=== Exercise goal ===
The answer must consist of each line below that contains the word "defecto", copied in full.

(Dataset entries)
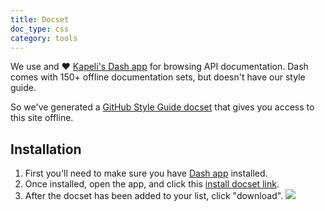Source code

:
 ```yaml
---
title: Docset
doc_type: css
category: tools
---
```


We use and ❤️ [Kapeli's Dash app][dash] for browsing API documentation. Dash comes with 150+ offline documentation sets, but doesn't have our style guide.

So we've generated a [GitHub Style Guide docset][dash-feed] that gives you access to this site offline.

## Installation

1. First you'll need to make sure you have [Dash app][dash] installed.
2. Once installed, open the app, and click this [install docset link][dash-feed].
3. After the docset has been added to your list, click "download".
![](https://user-images.githubusercontent.com/54012/32087284-a87ed8f4-ba8f-11e7-9d84-c61913336491.png)

[dash]: https://kapeli.com/dash
[dash-feed]: dash-feed://https%3A%2F%2Fstyleguide.github.com%2Ffeeds%2FGitHub%20Style%20Guide.xml
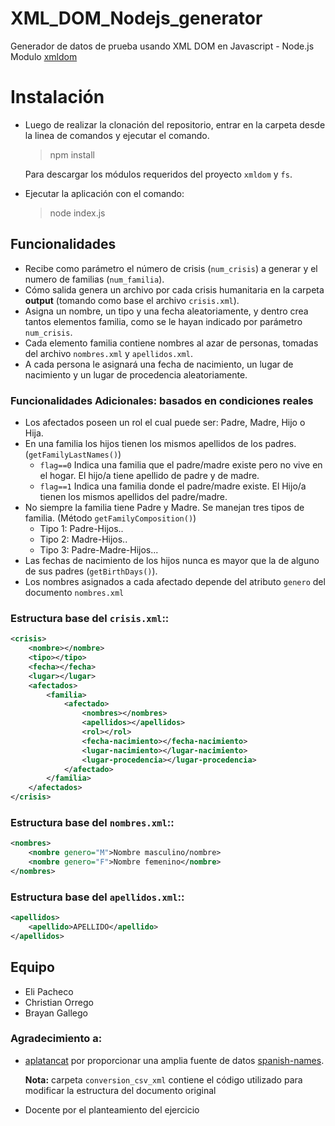 # XML_DOM_Nodejs_generator

Generador de datos de prueba usando XML DOM en Javascript -  Node.js 
Modulo [xmldom](https://github.com/jindw/xmldom)

# Instalación 
* Luego de realizar la clonación del repositorio, entrar en la carpeta desde la linea de comandos y ejecutar el comando.

	>npm install

	Para descargar los módulos requeridos del proyecto ```xmldom``` y ```fs```.
* Ejecutar la aplicación con el comando:

	> node index.js

## Funcionalidades 
* Recibe como parámetro el número de crisis (```num_crisis```) a generar y el numero de familias (```num_familia```).  
* Cómo salida genera un archivo por cada crisis humanitaria en la carpeta **output** (tomando como base el archivo ```crisis.xml```). 
* Asigna un nombre, un tipo y una fecha aleatoriamente, y dentro crea tantos elementos familia, como se le hayan indicado por parámetro ```num_crisis```.  
* Cada elemento familia contiene nombres al azar de personas, tomadas del archivo ```nombres.xml``` y ```apellidos.xml```. 
* A cada persona le asignará una fecha de nacimiento, un lugar de nacimiento y un lugar de procedencia aleatoriamente.

### Funcionalidades Adicionales: basados en condiciones reales
* Los afectados poseen un rol el cual puede ser: Padre, Madre, Hijo o Hija. 
* En una familia los hijos tienen los mismos apellidos de los padres. (```getFamilyLastNames()```) 
	* ```flag==0``` Indica una familia que el padre/madre existe pero no vive en el hogar. El hijo/a tiene apellido de padre y de madre. 
	*  ```flag==1``` Indica una familia donde el padre/madre existe. El Hijo/a tienen los mismos apellidos del padre/madre. 
* No siempre la familia tiene Padre y Madre. Se manejan tres tipos de familia. (Método  ```getFamilyComposition()```)
	* Tipo 1: Padre-Hijos..  
	* Tipo 2: Madre-Hijos..
	* Tipo 3: Padre-Madre-Hijos...
* Las fechas de nacimiento de los hijos nunca es mayor que la de alguno de sus padres (```getBirthDays()```).
* Los nombres asignados a cada afectado depende del atributo ```genero``` del documento ```nombres.xml```


### Estructura base del ```crisis.xml```:: 
```xml
<crisis>
	<nombre></nombre>
	<tipo></tipo>
	<fecha></fecha>
	<lugar></lugar>
	<afectados>
		<familia>
			<afectado>
				<nombres></nombres>
				<apellidos></apellidos>
				<rol></rol>
				<fecha-nacimiento></fecha-nacimiento>
				<lugar-nacimiento></lugar-nacimiento>
				<lugar-procedencia></lugar-procedencia>
			</afectado>
		</familia>
	</afectados>
</crisis>
```
### Estructura base del ```nombres.xml```:: 
```xml
<nombres>
	<nombre genero="M">Nombre masculino/nombre>
	<nombre genero="F">Nombre femenino</nombre>
</nombres>
```
### Estructura base del ```apellidos.xml```:: 
```xml
<apellidos>
	<apellido>APELLIDO</apellido>
</apellidos>
```


## Equipo 
* Eli Pacheco 
* Christian Orrego
* Brayan Gallego 

### Agradecimiento a: 
* [aplatancat](https://github.com/apalancat) por proporcionar una amplia fuente de datos [spanish-names](https://github.com/apalancat/spanish-names).

	**Nota:** carpeta ```conversion_csv_xml``` contiene el código utilizado para modificar la estructura del documento original
* Docente por el planteamiento del ejercicio
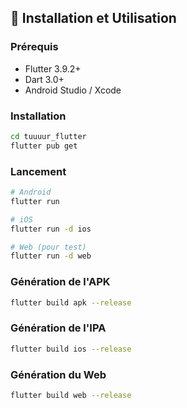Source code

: ## 🚀 Installation et Utilisation

### Prérequis

- Flutter 3.9.2+
- Dart 3.0+
- Android Studio / Xcode

### Installation

```bash
cd tuuuur_flutter
flutter pub get
```

### Lancement

```bash
# Android
flutter run

# iOS
flutter run -d ios

# Web (pour test)
flutter run -d web
```

### Génération de l'APK

```bash
flutter build apk --release
```

### Génération de l'IPA

```bash
flutter build ios --release
```

### Génération du Web

```bash
flutter build web --release
```
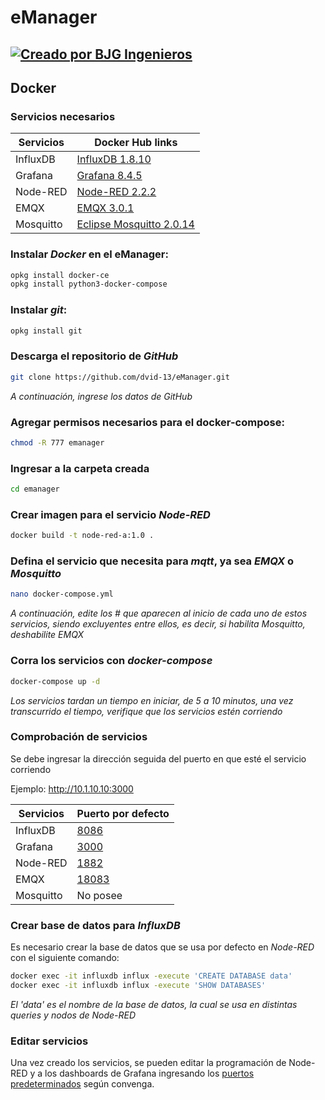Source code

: # eManager
[![Creado por BJG Ingenieros](https://bjgingenieros.com/wp-content/uploads/2022/04/logo-e1648933452913.png)](https://bjgingenieros.com)
------------

## Docker


### Servicios necesarios

| Servicios | Docker Hub links |
| ------ | ------ |
| InfluxDB | [InfluxDB 1.8.10](https://hub.docker.com/_/influxdb) |
| Grafana | [Grafana 8.4.5](https://hub.docker.com/r/grafana/grafana) |
| Node-RED | [Node-RED 2.2.2](https://hub.docker.com/r/nodered/node-red) |
| EMQX | [EMQX 3.0.1](https://hub.docker.com/r/emqx/emqx) |
| Mosquitto | [Eclipse Mosquitto 2.0.14](https://hub.docker.com/_/eclipse-mosquitto) |

### Instalar *Docker* en el eManager: 

```sh
opkg install docker-ce
opkg install python3-docker-compose
```


### Instalar *git*:

```sh
opkg install git
```

### Descarga el repositorio de *GitHub*

```sh
git clone https://github.com/dvid-13/eManager.git
```
*A continuación, ingrese los datos de GitHub*

### Agregar permisos necesarios para el docker-compose:

```sh 
chmod -R 777 emanager 
```

### Ingresar a la carpeta creada

```sh
cd emanager
```

### Crear imagen para el servicio *Node-RED*

```sh
docker build -t node-red-a:1.0 .
```

### Defina el servicio que necesita para *mqtt*, ya sea *EMQX* o *Mosquitto*

```sh
nano docker-compose.yml
```
*A continuación, edite los # que aparecen al inicio de cada uno de estos servicios,
siendo excluyentes entre ellos, es decir, si habilita Mosquitto, deshabilite EMQX*

### Corra los servicios con *docker-compose*

```sh
docker-compose up -d
```
*Los servicios tardan un tiempo en iniciar, de 5 a 10 minutos, una vez transcurrido el tiempo,
verifique que los servicios estén corriendo*

### Comprobación de servicios
Se debe ingresar la dirección seguida del puerto en que esté el servicio corriendo

Ejemplo: 
http://10.1.10.10:3000

| Servicios | Puerto por defecto |
| ------ | ------ |
| InfluxDB | [8086](http://10.1.10.10:8086) |
| Grafana | [3000](http://10.1.10.10:3000)  |
| Node-RED | [1882](http://10.1.10.10:1882) |
| EMQX | [18083](http://10.1.10.10:18083)   |
| Mosquitto | No posee |

### Crear base de datos para *InfluxDB*

Es necesario crear la base de datos que se usa por defecto en *Node-RED* con el siguiente comando:

```sh
docker exec -it influxdb influx -execute 'CREATE DATABASE data'
docker exec -it influxdb influx -execute 'SHOW DATABASES'
```
*El 'data' es el nombre de la base de datos, la cual se usa en distintas queries y nodos de Node-RED*

### Editar servicios

Una vez creado los servicios, se pueden editar la programación de Node-RED y a los dashboards de Grafana ingresando los [puertos predeterminados](https://github.com/dvid-13/eManager/blob/master/README.md#comprobaci%C3%B3n-de-servicios) según convenga.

=== Solution for this exercise ===
| Servicios | Puerto por defecto |
Es necesario crear la base de datos que se usa por defecto en *Node-RED* con el siguiente comando:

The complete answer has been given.